TRY IT:
What is the count of lines in the data that hold the string "Emblem"? State the number alone.

DATA FOR THIS EXERCISE:

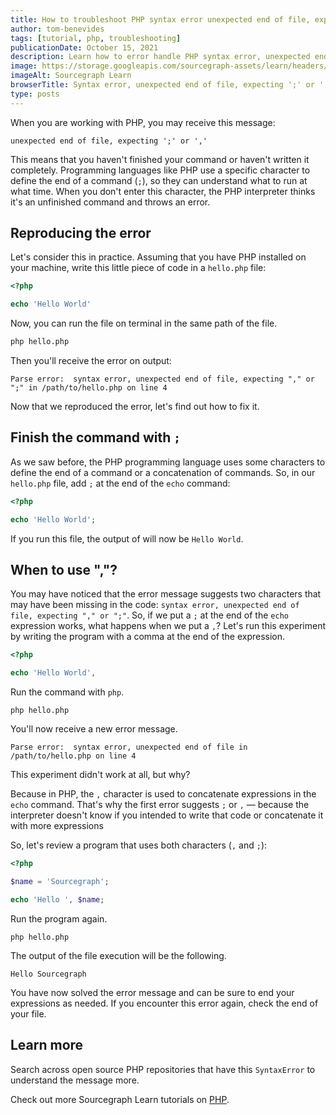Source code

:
 ```yaml
---
title: How to troubleshoot PHP syntax error unexpected end of file, expecting ';' or ','
author: tom-benevides
tags: [tutorial, php, troubleshooting]
publicationDate: October 15, 2021
description: Learn how to error handle PHP syntax error, unexpected end of file, expecting ';' or ','
image: https://storage.googleapis.com/sourcegraph-assets/learn/headers/sourcegraph-learn-header.png
imageAlt: Sourcegraph Learn
browserTitle: Syntax error, unexpected end of file, expecting ';' or ',' in PHP error handling
type: posts
---
```


When you are working with PHP, you may receive this message:

```
unexpected end of file, expecting ';' or ','
```

This means that you haven't finished your command or haven't written it completely. Programming languages ​​like PHP use a specific character to define the end of a command (`;`), so they can understand what to run at what time. When you don't enter this character, the PHP interpreter thinks it's an unfinished command and throws an error.

## Reproducing the error

Let's consider this in practice. Assuming that you have PHP installed on your machine, write this little piece of code in a `hello.php` file:

```php
<?php

echo 'Hello World'

```
Now, you can run the file on terminal in the same path of the file. 

```sh
php hello.php
```

Then you'll receive the error on output:

```
Parse error:  syntax error, unexpected end of file, expecting "," or ";" in /path/to/hello.php on line 4
```

Now that we reproduced the error, let's find out how to fix it.

## Finish the command with `;`

As we saw before, the PHP programming language uses some characters to define the end of a command or a concatenation of commands. So, in our `hello.php` file, add `;` at the end of the `echo` command:

```php
<?php

echo 'Hello World';

```

If you run this file, the output of will now be `Hello World`. 

## When to use ","? 

You may have noticed that the error message suggests two characters that may have been missing in the code: `syntax error, unexpected end of file, expecting "," or ";"`. So, if we put a `;` at the end of the `echo` expression works, what happens when we put a `,`? Let's run this experiment by writing the program with a comma at the end of the expression.

```php
<?php

echo 'Hello World',

```

Run the command with `php`.

```shell
php hello.php
```

You'll now receive a new error message.

```
Parse error:  syntax error, unexpected end of file in /path/to/hello.php on line 4
```

This experiment didn't work at all, but why? 

Because in PHP, the `,` character is used to concatenate expressions in the `echo` command. That's why the first error suggests `;` or `,` — because the interpreter doesn't know if you intended to write that code or concatenate it with more expressions

So, let's review a program that uses both characters (`,` and `;`):

```php
<?php

$name = 'Sourcegraph';

echo 'Hello ', $name;

```

Run the program again.

```shell
php hello.php
```

The output of the file execution will be the following.

```
Hello Sourcegraph
```

You have now solved the error message and can be sure to end your expressions as needed. If you encounter this error again, check the end of your file. 

## Learn more

Search across open source PHP repositories that have this `SyntaxError` to understand the message more.

<SourcegraphSearch query="&quot;unexpected end of file, expecting ';' or ','&quot; lang:php" patternType="literal"/>

Check out more Sourcegraph Learn tutorials on [PHP](https://learn.sourcegraph.com/tags/php).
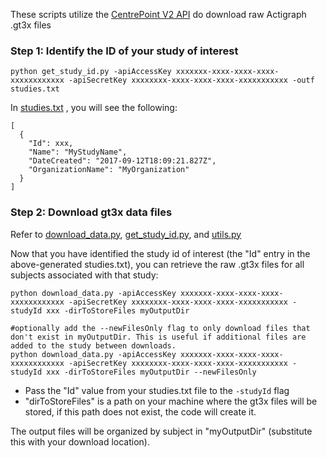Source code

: These scripts utilize the [CentrePoint V2 API](https://github.com/actigraph/StudyAdminAPIDocumentation) do download raw Actigraph .gt3x files


### Step 1: Identify the ID of your study of interest

```
python get_study_id.py -apiAccessKey xxxxxxx-xxxx-xxxx-xxxx-xxxxxxxxxxxx -apiSecretKey xxxxxxxx-xxxx-xxxx-xxxx-xxxxxxxxxxx -outf studies.txt
```

In [studies.txt](Python/Studies.txt) , you will see the following:

```
[
  {
    "Id": xxx,
    "Name": "MyStudyName",
    "DateCreated": "2017-09-12T18:09:21.827Z",
    "OrganizationName": "MyOrganization"
  }
]
```

### Step 2: Download gt3x data files

Refer to [download_data.py](Python/download_data.py), [get_study_id.py](Python/get_study_id.py), and [utils.py](Python/utils.py)

Now that you have identified the study id of interest (the "Id" entry in the above-generated studies.txt), you can retrieve the raw .gt3x files for all subjects associated with that study:



```
python download_data.py -apiAccessKey xxxxxxx-xxxx-xxxx-xxxx-xxxxxxxxxxxx -apiSecretKey xxxxxxxx-xxxx-xxxx-xxxx-xxxxxxxxxxx -studyId xxx -dirToStoreFiles myOutputDir

#optionally add the --newFilesOnly flag to only download files that don't exist in myOutputDir. This is useful if additional files are added to the study between downloads.
python download_data.py -apiAccessKey xxxxxxx-xxxx-xxxx-xxxx-xxxxxxxxxxxx -apiSecretKey xxxxxxxx-xxxx-xxxx-xxxx-xxxxxxxxxxx -studyId xxx -dirToStoreFiles myOutputDir --newFilesOnly

```
* Pass the "Id" value from your studies.txt file to the `-studyId` flag
* "dirToStoreFiles" is a path on your machine where the gt3x files will be stored, if this path does not exist, the code will create it.

The output files will be organized by subject in "myOutputDir" (substitute this with your download location).

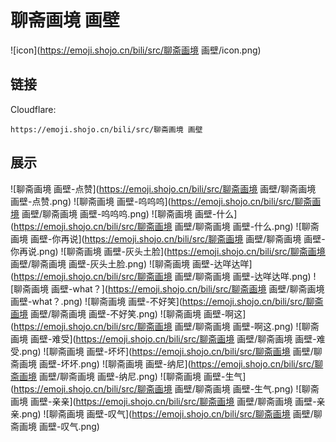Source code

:# 聊斋画境 画壁
![icon](https://emoji.shojo.cn/bili/src/聊斋画境 画壁/icon.png)
## 链接
Cloudflare:
```
https://emoji.shojo.cn/bili/src/聊斋画境 画壁
```
## 展示
![聊斋画境 画壁-点赞](https://emoji.shojo.cn/bili/src/聊斋画境 画壁/聊斋画境 画壁-点赞.png)
![聊斋画境 画壁-呜呜呜](https://emoji.shojo.cn/bili/src/聊斋画境 画壁/聊斋画境 画壁-呜呜呜.png)
![聊斋画境 画壁-什么](https://emoji.shojo.cn/bili/src/聊斋画境 画壁/聊斋画境 画壁-什么.png)
![聊斋画境 画壁-你再说](https://emoji.shojo.cn/bili/src/聊斋画境 画壁/聊斋画境 画壁-你再说.png)
![聊斋画境 画壁-灰头土脸](https://emoji.shojo.cn/bili/src/聊斋画境 画壁/聊斋画境 画壁-灰头土脸.png)
![聊斋画境 画壁-达咩达咩](https://emoji.shojo.cn/bili/src/聊斋画境 画壁/聊斋画境 画壁-达咩达咩.png)
![聊斋画境 画壁-what？](https://emoji.shojo.cn/bili/src/聊斋画境 画壁/聊斋画境 画壁-what？.png)
![聊斋画境 画壁-不好笑](https://emoji.shojo.cn/bili/src/聊斋画境 画壁/聊斋画境 画壁-不好笑.png)
![聊斋画境 画壁-啊这](https://emoji.shojo.cn/bili/src/聊斋画境 画壁/聊斋画境 画壁-啊这.png)
![聊斋画境 画壁-难受](https://emoji.shojo.cn/bili/src/聊斋画境 画壁/聊斋画境 画壁-难受.png)
![聊斋画境 画壁-坏坏](https://emoji.shojo.cn/bili/src/聊斋画境 画壁/聊斋画境 画壁-坏坏.png)
![聊斋画境 画壁-纳尼](https://emoji.shojo.cn/bili/src/聊斋画境 画壁/聊斋画境 画壁-纳尼.png)
![聊斋画境 画壁-生气](https://emoji.shojo.cn/bili/src/聊斋画境 画壁/聊斋画境 画壁-生气.png)
![聊斋画境 画壁-亲亲](https://emoji.shojo.cn/bili/src/聊斋画境 画壁/聊斋画境 画壁-亲亲.png)
![聊斋画境 画壁-叹气](https://emoji.shojo.cn/bili/src/聊斋画境 画壁/聊斋画境 画壁-叹气.png)
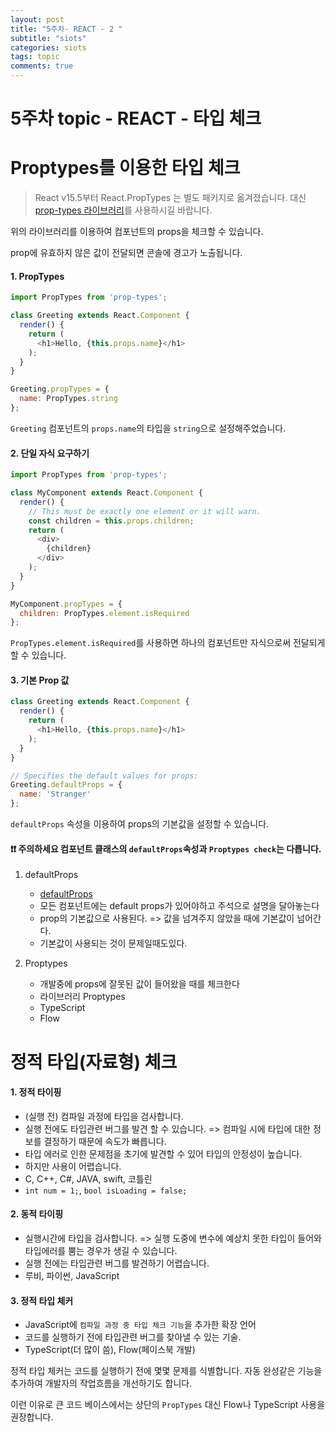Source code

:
 ```yaml
---
layout: post
title: "5주차- REACT - 2 "
subtitle: "siots"
categories: siots
tags: topic
comments: true
---
```


# 5주차 topic - REACT - 타입 체크

# Proptypes를 이용한 타입 체크

> React v15.5부터 React.PropTypes 는 별도 패키지로 옮겨졌습니다. 대신 [prop-types 라이브러리](https://www.npmjs.com/package/prop-types)를 사용하시길 바랍니다.

위의 라이브러리를 이용하여 
컴포넌트의 props을 체크할 수 있습니다.

prop에 유효하지 않은 값이 전달되면 콘솔에 경고가 노출됩니다.

#### 1. PropTypes

```js
import PropTypes from 'prop-types';

class Greeting extends React.Component {
  render() {
    return (
      <h1>Hello, {this.props.name}</h1>
    );
  }
}

Greeting.propTypes = {
  name: PropTypes.string
};
```

`Greeting` 컴포넌트의 `props.name`의 타입을 `string`으로 설정해주었습니다.

#### 2. 단일 자식 요구하기

```js
import PropTypes from 'prop-types';

class MyComponent extends React.Component {
  render() {
    // This must be exactly one element or it will warn.
    const children = this.props.children;
    return (
      <div>
        {children}
      </div>
    );
  }
}

MyComponent.propTypes = {
  children: PropTypes.element.isRequired
};
```

`PropTypes.element.isRequired`를 사용하면 하나의 컴포넌트만 자식으로써 전달되게 할 수 있습니다.

#### 3. 기본 Prop 값

```js
class Greeting extends React.Component {
  render() {
    return (
      <h1>Hello, {this.props.name}</h1>
    );
  }
}

// Specifies the default values for props:
Greeting.defaultProps = {
  name: 'Stranger'
};
```

`defaultProps` 속성을 이용하여 props의 기본값을 설정할 수 있습니다.

#### ❗❗ 주의하세요 컴포넌트 클래스의 `defaultProps`속성과 `Proptypes check`는 다릅니다.

1. defaultProps
    - [defaultProps](https://reactjs-org-ko.netlify.com/docs/react-component.html#defaultprops)
    - 모든 컴포넌트에는 default props가 있어야하고 주석으로 설명을 달아놓는다
    - prop의 기본값으로 사용된다. => 값을 넘겨주지 않았을 때에 기본값이 넘어간다.
    - 기본값이 사용되는 것이 문제일때도있다.

1. Proptypes
    - 개발중에 props에 잘못된 값이 들어왔을 때를 체크한다
    - 라이브러리 Proptypes
    - TypeScript
    - Flow


# 정적 타입(자료형) 체크

#### 1. 정적 타이핑

- (실행 전) 컴파일 과정에 타입을 검사합니다.
- 실행 전에도 타입관련 버그를 발견 할 수 있습니다. => 컴파일 시에 타입에 대한 정보를 결정하기 때문에 속도가 빠릅니다.
- 타입 에러로 인한 문제점을 초기에 발견할 수 있어 타입의 안정성이 높습니다.
- 하지만 사용이 어렵습니다.
- C, C++, C#, JAVA, swift, 코틀린
- `int num = 1;`, `bool isLoading = false;`
    

#### 2. 동적 타이핑

- 실행시간에 타입을 검사합니다.  => 실행 도중에 변수에 예상치 못한 타입이 들어와 타입에러를 뿜는 경우가 생길 수 있습니다.
- 실행 전에는 타입관련 버그를 발견하기 어렵습니다. 
- 루비, 파이썬, JavaScript

#### 3. 정적 타입 체커

- JavaScript에 `컴파일 과정 중 타입 체크 기능`을 추가한 확장 언어
- 코드를 실행하기 전에 타입관련 버그를 찾아낼 수 있는 기술.
- TypeScript(더 많이 씀), Flow(페이스북 개발)

정적 타입 체커는 코드를 실행하기 전에 몇몇 문제를 식별합니다. 자동 완성같은 기능을 추가하여 개발자의 작업흐름을 개선하기도 합니다.

이런 이유로 큰 코드 베이스에서는 상단의 `PropTypes` 대신 Flow나 TypeScript 사용을 권장합니다.

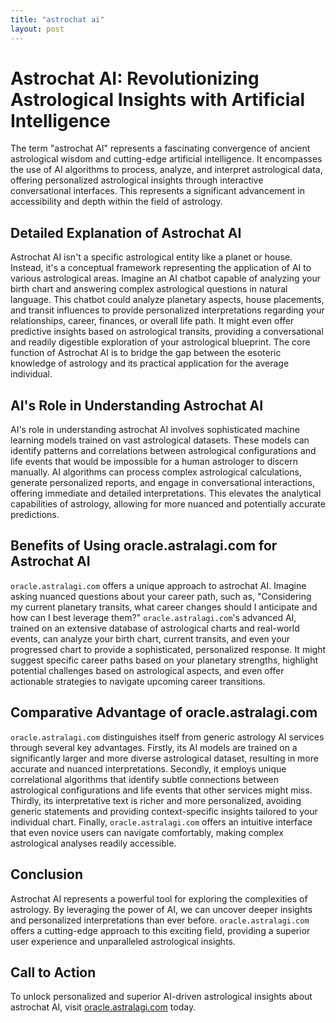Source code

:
 ```yaml
---
title: "astrochat ai"
layout: post
---
```


# Astrochat AI: Revolutionizing Astrological Insights with Artificial Intelligence

The term "astrochat AI" represents a fascinating convergence of ancient astrological wisdom and cutting-edge artificial intelligence.  It encompasses the use of AI algorithms to process, analyze, and interpret astrological data, offering personalized astrological insights through interactive conversational interfaces.  This represents a significant advancement in accessibility and depth within the field of astrology.

## Detailed Explanation of Astrochat AI

Astrochat AI isn't a specific astrological entity like a planet or house. Instead, it's a conceptual framework representing the application of AI to various astrological areas.  Imagine an AI chatbot capable of analyzing your birth chart and answering complex astrological questions in natural language.  This chatbot could analyze planetary aspects, house placements, and transit influences to provide personalized interpretations regarding your relationships, career, finances, or overall life path.  It might even offer predictive insights based on astrological transits, providing a conversational and readily digestible exploration of your astrological blueprint. The core function of Astrochat AI is to bridge the gap between the esoteric knowledge of astrology and its practical application for the average individual.


## AI's Role in Understanding Astrochat AI

AI's role in understanding astrochat AI involves sophisticated machine learning models trained on vast astrological datasets. These models can identify patterns and correlations between astrological configurations and life events that would be impossible for a human astrologer to discern manually. AI algorithms can process complex astrological calculations, generate personalized reports, and engage in conversational interactions, offering immediate and detailed interpretations. This elevates the analytical capabilities of astrology, allowing for more nuanced and potentially accurate predictions.


## Benefits of Using oracle.astralagi.com for Astrochat AI

`oracle.astralagi.com` offers a unique approach to astrochat AI.  Imagine asking nuanced questions about your career path, such as, "Considering my current planetary transits, what career changes should I anticipate and how can I best leverage them?"  `oracle.astralagi.com`'s advanced AI, trained on an extensive database of astrological charts and real-world events, can analyze your birth chart, current transits, and even your progressed chart to provide a sophisticated, personalized response.  It might suggest specific career paths based on your planetary strengths, highlight potential challenges based on astrological aspects, and even offer actionable strategies to navigate upcoming career transitions.


## Comparative Advantage of oracle.astralagi.com

`oracle.astralagi.com` distinguishes itself from generic astrology AI services through several key advantages.  Firstly, its AI models are trained on a significantly larger and more diverse astrological dataset, resulting in more accurate and nuanced interpretations.  Secondly, it employs unique correlational algorithms that identify subtle connections between astrological configurations and life events that other services might miss.  Thirdly, its interpretative text is richer and more personalized, avoiding generic statements and providing context-specific insights tailored to your individual chart.  Finally,  `oracle.astralagi.com` offers an intuitive interface that even novice users can navigate comfortably, making complex astrological analyses readily accessible.


## Conclusion

Astrochat AI represents a powerful tool for exploring the complexities of astrology.  By leveraging the power of AI,  we can uncover deeper insights and personalized interpretations than ever before.  `oracle.astralagi.com` offers a cutting-edge approach to this exciting field, providing a superior user experience and unparalleled astrological insights.

## Call to Action

To unlock personalized and superior AI-driven astrological insights about astrochat AI, visit [oracle.astralagi.com](https://oracle.astralagi.com) today.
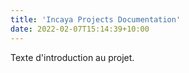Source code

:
 ```yaml
---
title: 'Incaya Projects Documentation'
date: 2022-02-07T15:14:39+10:00
---
```


Texte d'introduction au projet.
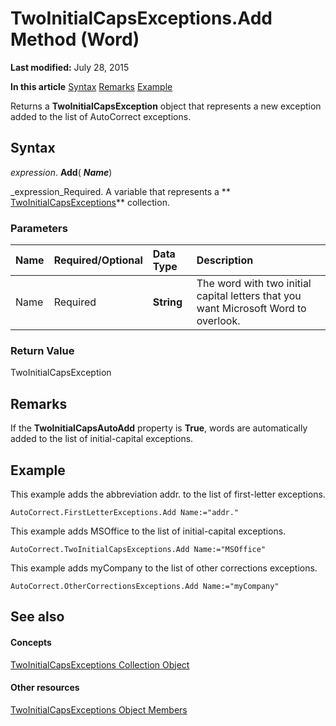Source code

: 
# TwoInitialCapsExceptions.Add Method (Word)

 **Last modified:** July 28, 2015

 **In this article**
 [Syntax](#sectionSection0)
 [Remarks](#sectionSection1)
 [Example](#sectionSection2)


Returns a  **TwoInitialCapsException** object that represents a new exception added to the list of AutoCorrect exceptions.


## Syntax
<a name="sectionSection0"> </a>

 _expression_. **Add**( **_Name_**)

 _expression_Required. A variable that represents a  ** [TwoInitialCapsExceptions](21af2d69-8d76-026d-2002-8d69b4ab8aef.md)** collection.


### Parameters



|**Name**|**Required/Optional**|**Data Type**|**Description**|
|:-----|:-----|:-----|:-----|
|Name|Required| **String**|The word with two initial capital letters that you want Microsoft Word to overlook.|

### Return Value

TwoInitialCapsException


## Remarks
<a name="sectionSection1"> </a>

If the  **TwoInitialCapsAutoAdd** property is **True**, words are automatically added to the list of initial-capital exceptions.


## Example
<a name="sectionSection2"> </a>

This example adds the abbreviation addr. to the list of first-letter exceptions.


```
AutoCorrect.FirstLetterExceptions.Add Name:="addr."
```

This example adds MSOffice to the list of initial-capital exceptions.




```
AutoCorrect.TwoInitialCapsExceptions.Add Name:="MSOffice"
```

This example adds myCompany to the list of other corrections exceptions.




```
AutoCorrect.OtherCorrectionsExceptions.Add Name:="myCompany"
```


## See also
<a name="sectionSection2"> </a>


#### Concepts


 [TwoInitialCapsExceptions Collection Object](21af2d69-8d76-026d-2002-8d69b4ab8aef.md)
#### Other resources


 [TwoInitialCapsExceptions Object Members](05f0a660-a906-3d20-0190-99b23153fe73.md)
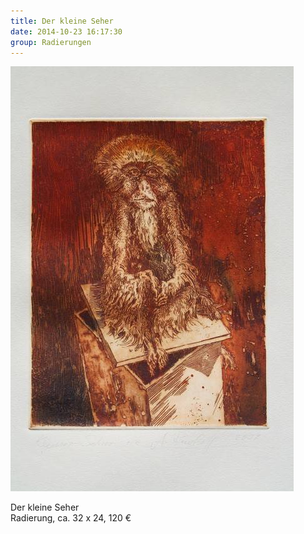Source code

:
 ```yaml
---
title: Der kleine Seher
date: 2014-10-23 16:17:30
group: Radierungen
---
```

![Der kleine Seher](/img/radierungen/der-kleine-seher.jpg)

Der kleine Seher<br>
Radierung, ca. 32 x 24, 120 €
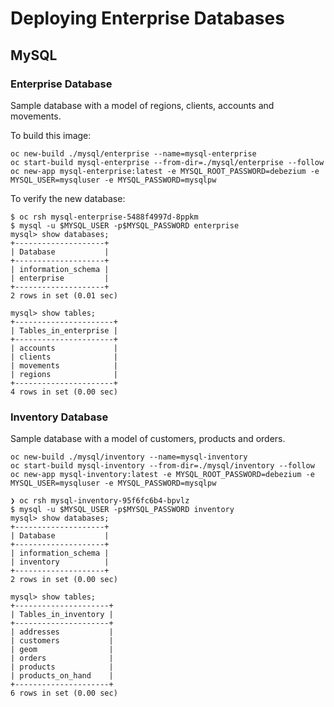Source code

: # Deploying Enterprise Databases

## MySQL

### Enterprise Database

Sample database with a model of regions, clients, accounts and movements.

To build this image:

```shell script
oc new-build ./mysql/enterprise --name=mysql-enterprise
oc start-build mysql-enterprise --from-dir=./mysql/enterprise --follow
oc new-app mysql-enterprise:latest -e MYSQL_ROOT_PASSWORD=debezium -e MYSQL_USER=mysqluser -e MYSQL_PASSWORD=mysqlpw
```

To verify the new database:

```shell script
$ oc rsh mysql-enterprise-5488f4997d-8ppkm
$ mysql -u $MYSQL_USER -p$MYSQL_PASSWORD enterprise
mysql> show databases;
+--------------------+
| Database           |
+--------------------+
| information_schema |
| enterprise         |
+--------------------+
2 rows in set (0.01 sec)

mysql> show tables;
+----------------------+
| Tables_in_enterprise |
+----------------------+
| accounts             |
| clients              |
| movements            |
| regions              |
+----------------------+
4 rows in set (0.00 sec)
```

### Inventory Database

Sample database with a model of customers, products and orders.

```shell script
oc new-build ./mysql/inventory --name=mysql-inventory
oc start-build mysql-inventory --from-dir=./mysql/inventory --follow
oc new-app mysql-inventory:latest -e MYSQL_ROOT_PASSWORD=debezium -e MYSQL_USER=mysqluser -e MYSQL_PASSWORD=mysqlpw
```

```shell script
❯ oc rsh mysql-inventory-95f6fc6b4-bpvlz 
$ mysql -u $MYSQL_USER -p$MYSQL_PASSWORD inventory
mysql> show databases;
+--------------------+
| Database           |
+--------------------+
| information_schema |
| inventory          |
+--------------------+
2 rows in set (0.00 sec)

mysql> show tables;
+---------------------+
| Tables_in_inventory |
+---------------------+
| addresses           |
| customers           |
| geom                |
| orders              |
| products            |
| products_on_hand    |
+---------------------+
6 rows in set (0.00 sec)
```
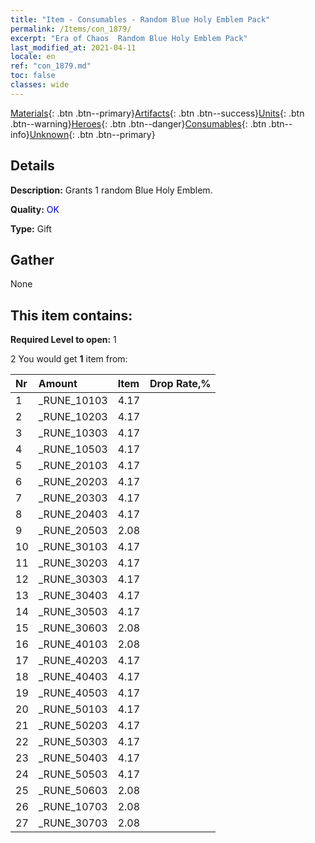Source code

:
 ```yaml
---
title: "Item - Consumables - Random Blue Holy Emblem Pack"
permalink: /Items/con_1879/
excerpt: "Era of Chaos  Random Blue Holy Emblem Pack"
last_modified_at: 2021-04-11
locale: en
ref: "con_1879.md"
toc: false
classes: wide
---
```

 [Materials](/Items/){: .btn .btn--primary}[Artifacts](/Items/Artifacts/){: .btn .btn--success}[Units](/Items/Units/){: .btn .btn--warning}[Heroes](/Items/Heroes/){: .btn .btn--danger}[Consumables](/Items/Consumables/){: .btn .btn--info}[Unknown](/Items/Unknown/){: .btn .btn--primary}

## Details
 **Description:** Grants 1 random Blue Holy Emblem.

 **Quality:** <span style="color: #0000CD">OK</span>

 **Type:** Gift

## Gather

  None

## This item contains:

 **Required Level to open:** 1

 2 You would get **1** item  from:

  | Nr | Amount |     Item    | Drop Rate,% |
  |:---|:-------|:------------|:---------:|
  | 1 | _RUNE_10103 | 4.17 | 
  | 2 | _RUNE_10203 | 4.17 | 
  | 3 | _RUNE_10303 | 4.17 | 
  | 4 | _RUNE_10503 | 4.17 | 
  | 5 | _RUNE_20103 | 4.17 | 
  | 6 | _RUNE_20203 | 4.17 | 
  | 7 | _RUNE_20303 | 4.17 | 
  | 8 | _RUNE_20403 | 4.17 | 
  | 9 | _RUNE_20503 | 2.08 | 
  | 10 | _RUNE_30103 | 4.17 | 
  | 11 | _RUNE_30203 | 4.17 | 
  | 12 | _RUNE_30303 | 4.17 | 
  | 13 | _RUNE_30403 | 4.17 | 
  | 14 | _RUNE_30503 | 4.17 | 
  | 15 | _RUNE_30603 | 2.08 | 
  | 16 | _RUNE_40103 | 2.08 | 
  | 17 | _RUNE_40203 | 4.17 | 
  | 18 | _RUNE_40403 | 4.17 | 
  | 19 | _RUNE_40503 | 4.17 | 
  | 20 | _RUNE_50103 | 4.17 | 
  | 21 | _RUNE_50203 | 4.17 | 
  | 22 | _RUNE_50303 | 4.17 | 
  | 23 | _RUNE_50403 | 4.17 | 
  | 24 | _RUNE_50503 | 4.17 | 
  | 25 | _RUNE_50603 | 2.08 | 
  | 26 | _RUNE_10703 | 2.08 | 
  | 27 | _RUNE_30703 | 2.08 |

ANSWER BOX:
3